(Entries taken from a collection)

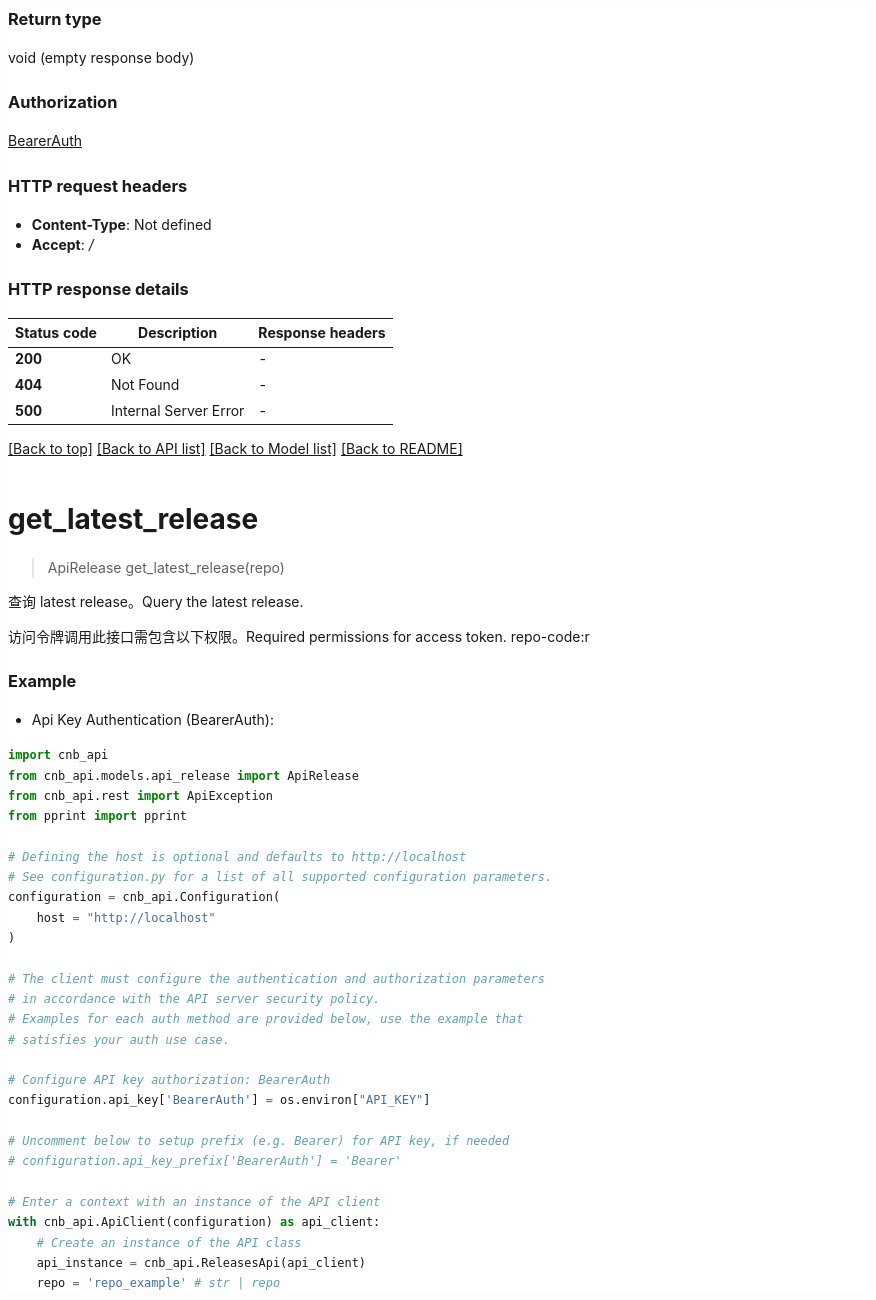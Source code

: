 ### Return type

void (empty response body)

### Authorization

[BearerAuth](../README.md#BearerAuth)

### HTTP request headers

 - **Content-Type**: Not defined
 - **Accept**: */*

### HTTP response details

| Status code | Description | Response headers |
|-------------|-------------|------------------|
**200** | OK |  -  |
**404** | Not Found |  -  |
**500** | Internal Server Error |  -  |

[[Back to top]](#) [[Back to API list]](../README.md#documentation-for-api-endpoints) [[Back to Model list]](../README.md#documentation-for-models) [[Back to README]](../README.md)

# **get_latest_release**
> ApiRelease get_latest_release(repo)

查询 latest release。Query the latest release.

访问令牌调用此接口需包含以下权限。Required permissions for access token. 
repo-code:r

### Example

* Api Key Authentication (BearerAuth):

```python
import cnb_api
from cnb_api.models.api_release import ApiRelease
from cnb_api.rest import ApiException
from pprint import pprint

# Defining the host is optional and defaults to http://localhost
# See configuration.py for a list of all supported configuration parameters.
configuration = cnb_api.Configuration(
    host = "http://localhost"
)

# The client must configure the authentication and authorization parameters
# in accordance with the API server security policy.
# Examples for each auth method are provided below, use the example that
# satisfies your auth use case.

# Configure API key authorization: BearerAuth
configuration.api_key['BearerAuth'] = os.environ["API_KEY"]

# Uncomment below to setup prefix (e.g. Bearer) for API key, if needed
# configuration.api_key_prefix['BearerAuth'] = 'Bearer'

# Enter a context with an instance of the API client
with cnb_api.ApiClient(configuration) as api_client:
    # Create an instance of the API class
    api_instance = cnb_api.ReleasesApi(api_client)
    repo = 'repo_example' # str | repo

```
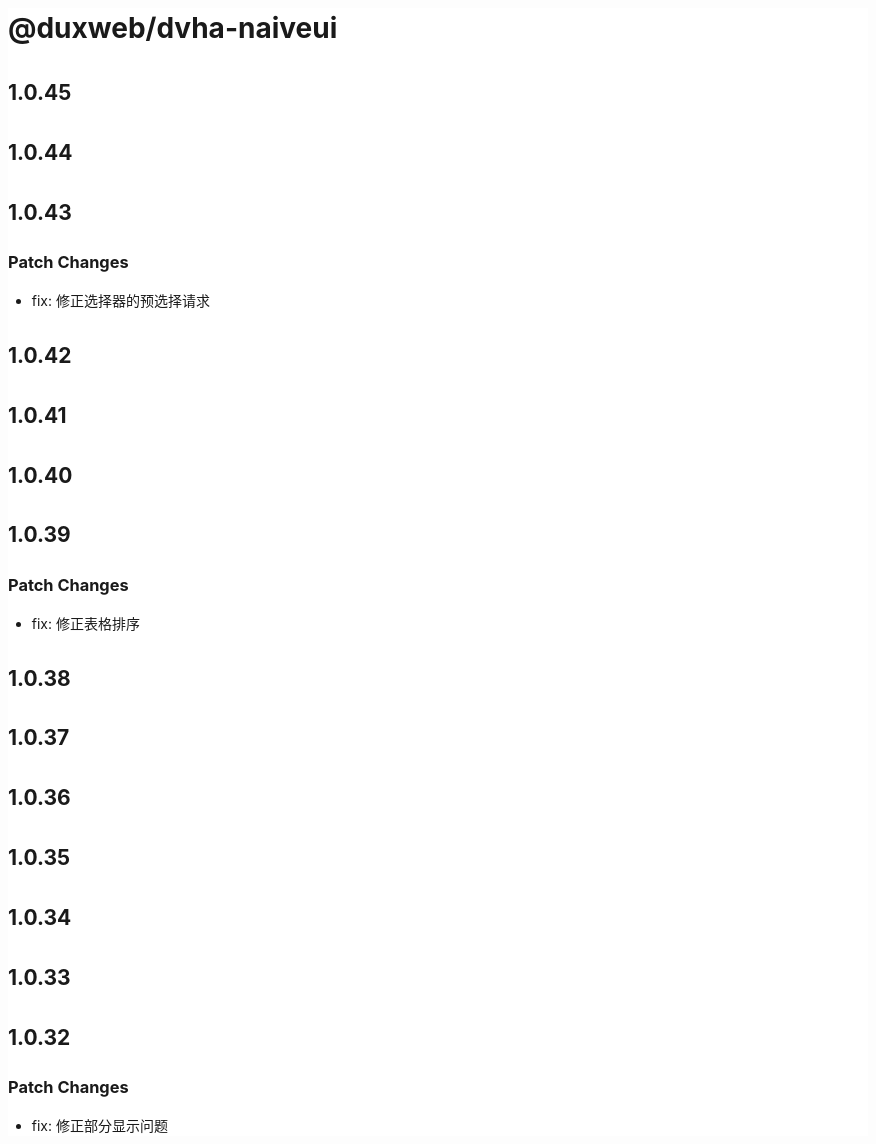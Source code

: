 # @duxweb/dvha-naiveui

## 1.0.45

## 1.0.44

## 1.0.43

### Patch Changes

- fix: 修正选择器的预选择请求

## 1.0.42

## 1.0.41

## 1.0.40

## 1.0.39

### Patch Changes

- fix: 修正表格排序

## 1.0.38

## 1.0.37

## 1.0.36

## 1.0.35

## 1.0.34

## 1.0.33

## 1.0.32

### Patch Changes

- fix: 修正部分显示问题
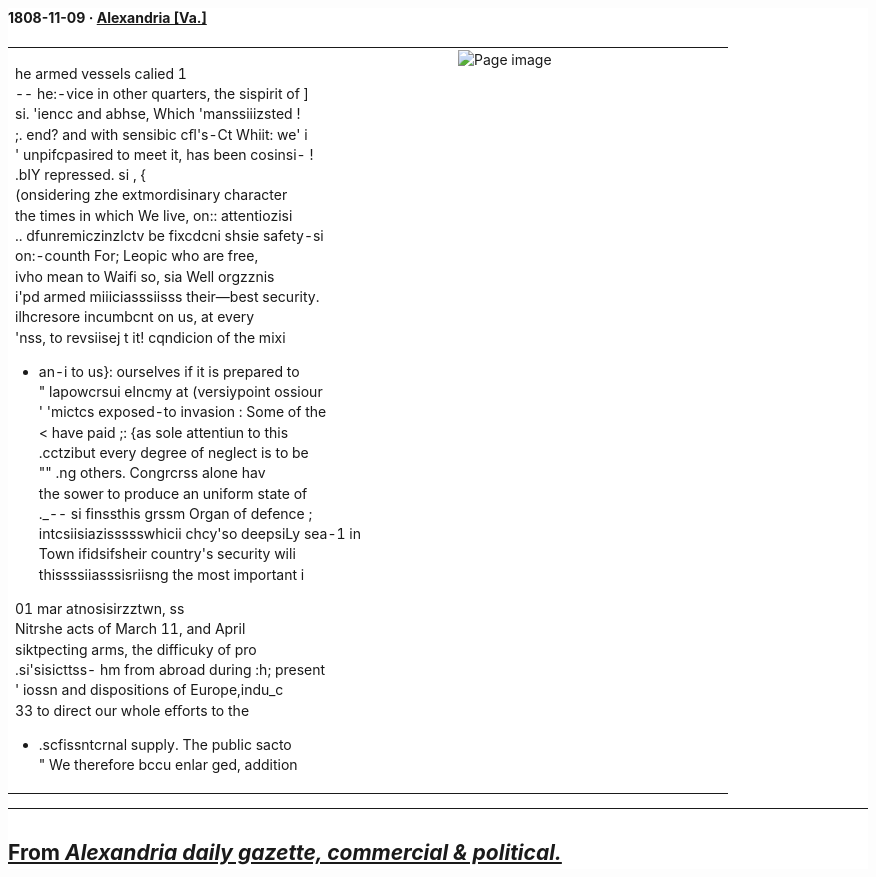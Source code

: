 #### 1808-11-09 &middot; [Alexandria [Va.]](http://dbpedia.org/resource/Alexandria%2C_Virginia)

<table style="width: 100%;"><tr><td style="width: 50%">

he armed vessels calied 1  
-- he:-vice in other quarters, the sispirit of ]  
si. &#x27;iencc and abhse, Which &#x27;manssiiizsted !  
;. end? and with sensibic cﬂ&#x27;s-Ct Whiit: we&#x27; i  
&#x27; unpifcpasired to meet it, has been cosinsi- !  
.bIY repressed. si , {  
(onsidering zhe extmordisinary character  
the times in which We live, on:: attentiozisi  
.. dfunremiczinzlctv be fixcdcni shsie safety-si  
on:-counth For; Leopic who are free,  
ivho mean to Waifi so, sia Well orgzznis­  
i&#x27;pd armed miiiciasssiisss their—best security.  
ilhcresore incumbcnt on us, at every  
&#x27;nss, to revsiisej t it! cqndicion of the mixi­  
- an-i to us}: ourselves if it is prepared to  
&quot; lapowcrsui elncmy at (versiypoint ossiour  
&#x27; &#x27;mictcs exposed-to invasion : Some of the  
&lt; have paid ;: {as sole attentiun to this  
.cctzibut every degree of neglect is to be  
&quot;&quot; .ng others. Congrcrss alone hav­  
the sower to produce an uniform state of  
._-- si finssthis grssm Organ of defence ;  
intcsiisiazissssswhicii chcy&#x27;so deepsiLy sea-1 in  
Town ifidsifsheir country&#x27;s security wili  
thissssiiasssisriisng the most important i  
  
  
  
01 mar atnosisirzztwn, ss  
Nitrshe acts of March 11, and April  
siktpecting arms, the difficuky of pro­  
.si&#x27;sisicttss- hm from abroad during :h; present  
&#x27; iossn and dispositions of Europe,indu_c­  
33 to direct our whole eﬀorts to the  
- .scfissntcrnal supply. The public sacto­  
&quot; We therefore bccu enlar ged, addition
</td><td style="width: 50%; max-height: 75%; margin: auto; display: block;">
<img alt="Page image" src="https://tile.loc.gov/image-services/iiif/service:ndnp:vi:batch_vi_flyingsquirrels_ver03:data:sn84024013:00414216080:1808110901:0545/pct:1.2940651494868363,48.07863369507205,20.888492240567206,25.799086757990867/!600,600/0/default.jpg"/>
</td>
</tr></table>

---

## [From _Alexandria daily gazette, commercial & political._](https://www.loc.gov/resource/sn84024013/1808-11-09/ed-1/?sp=3)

■ Task prompt:
Without the pictures, print the records in full, exactly as they appear.

■ Response below:
Source code

: ### Return type

void (empty response body)

### Authorization

[BearerAuth](../README.md#BearerAuth)

### HTTP request headers

 - **Content-Type**: Not defined
 - **Accept**: */*

### HTTP response details

| Status code | Description | Response headers |
|-------------|-------------|------------------|
**200** | OK |  -  |
**404** | Not Found |  -  |
**500** | Internal Server Error |  -  |

[[Back to top]](#) [[Back to API list]](../README.md#documentation-for-api-endpoints) [[Back to Model list]](../README.md#documentation-for-models) [[Back to README]](../README.md)

# **get_latest_release**
> ApiRelease get_latest_release(repo)

查询 latest release。Query the latest release.

访问令牌调用此接口需包含以下权限。Required permissions for access token. 
repo-code:r

### Example

* Api Key Authentication (BearerAuth):

```python
import cnb_api
from cnb_api.models.api_release import ApiRelease
from cnb_api.rest import ApiException
from pprint import pprint

# Defining the host is optional and defaults to http://localhost
# See configuration.py for a list of all supported configuration parameters.
configuration = cnb_api.Configuration(
    host = "http://localhost"
)

# The client must configure the authentication and authorization parameters
# in accordance with the API server security policy.
# Examples for each auth method are provided below, use the example that
# satisfies your auth use case.

# Configure API key authorization: BearerAuth
configuration.api_key['BearerAuth'] = os.environ["API_KEY"]

# Uncomment below to setup prefix (e.g. Bearer) for API key, if needed
# configuration.api_key_prefix['BearerAuth'] = 'Bearer'

# Enter a context with an instance of the API client
with cnb_api.ApiClient(configuration) as api_client:
    # Create an instance of the API class
    api_instance = cnb_api.ReleasesApi(api_client)
    repo = 'repo_example' # str | repo

```
Source code

: # @duxweb/dvha-naiveui

## 1.0.45

## 1.0.44

## 1.0.43

### Patch Changes

- fix: 修正选择器的预选择请求

## 1.0.42

## 1.0.41

## 1.0.40

## 1.0.39

### Patch Changes

- fix: 修正表格排序

## 1.0.38

## 1.0.37

## 1.0.36

## 1.0.35

## 1.0.34

## 1.0.33

## 1.0.32

### Patch Changes

- fix: 修正部分显示问题
Source code

: #### 1808-11-09 &middot; [Alexandria [Va.]](http://dbpedia.org/resource/Alexandria%2C_Virginia)

<table style="width: 100%;"><tr><td style="width: 50%">

he armed vessels calied 1  
-- he:-vice in other quarters, the sispirit of ]  
si. &#x27;iencc and abhse, Which &#x27;manssiiizsted !  
;. end? and with sensibic cﬂ&#x27;s-Ct Whiit: we&#x27; i  
&#x27; unpifcpasired to meet it, has been cosinsi- !  
.bIY repressed. si , {  
(onsidering zhe extmordisinary character  
the times in which We live, on:: attentiozisi  
.. dfunremiczinzlctv be fixcdcni shsie safety-si  
on:-counth For; Leopic who are free,  
ivho mean to Waifi so, sia Well orgzznis­  
i&#x27;pd armed miiiciasssiisss their—best security.  
ilhcresore incumbcnt on us, at every  
&#x27;nss, to revsiisej t it! cqndicion of the mixi­  
- an-i to us}: ourselves if it is prepared to  
&quot; lapowcrsui elncmy at (versiypoint ossiour  
&#x27; &#x27;mictcs exposed-to invasion : Some of the  
&lt; have paid ;: {as sole attentiun to this  
.cctzibut every degree of neglect is to be  
&quot;&quot; .ng others. Congrcrss alone hav­  
the sower to produce an uniform state of  
._-- si finssthis grssm Organ of defence ;  
intcsiisiazissssswhicii chcy&#x27;so deepsiLy sea-1 in  
Town ifidsifsheir country&#x27;s security wili  
thissssiiasssisriisng the most important i  
  
  
  
01 mar atnosisirzztwn, ss  
Nitrshe acts of March 11, and April  
siktpecting arms, the difficuky of pro­  
.si&#x27;sisicttss- hm from abroad during :h; present  
&#x27; iossn and dispositions of Europe,indu_c­  
33 to direct our whole eﬀorts to the  
- .scfissntcrnal supply. The public sacto­  
&quot; We therefore bccu enlar ged, addition
</td><td style="width: 50%; max-height: 75%; margin: auto; display: block;">
<img alt="Page image" src="https://tile.loc.gov/image-services/iiif/service:ndnp:vi:batch_vi_flyingsquirrels_ver03:data:sn84024013:00414216080:1808110901:0545/pct:1.2940651494868363,48.07863369507205,20.888492240567206,25.799086757990867/!600,600/0/default.jpg"/>
</td>
</tr></table>

---

## [From _Alexandria daily gazette, commercial & political._](https://www.loc.gov/resource/sn84024013/1808-11-09/ed-1/?sp=3)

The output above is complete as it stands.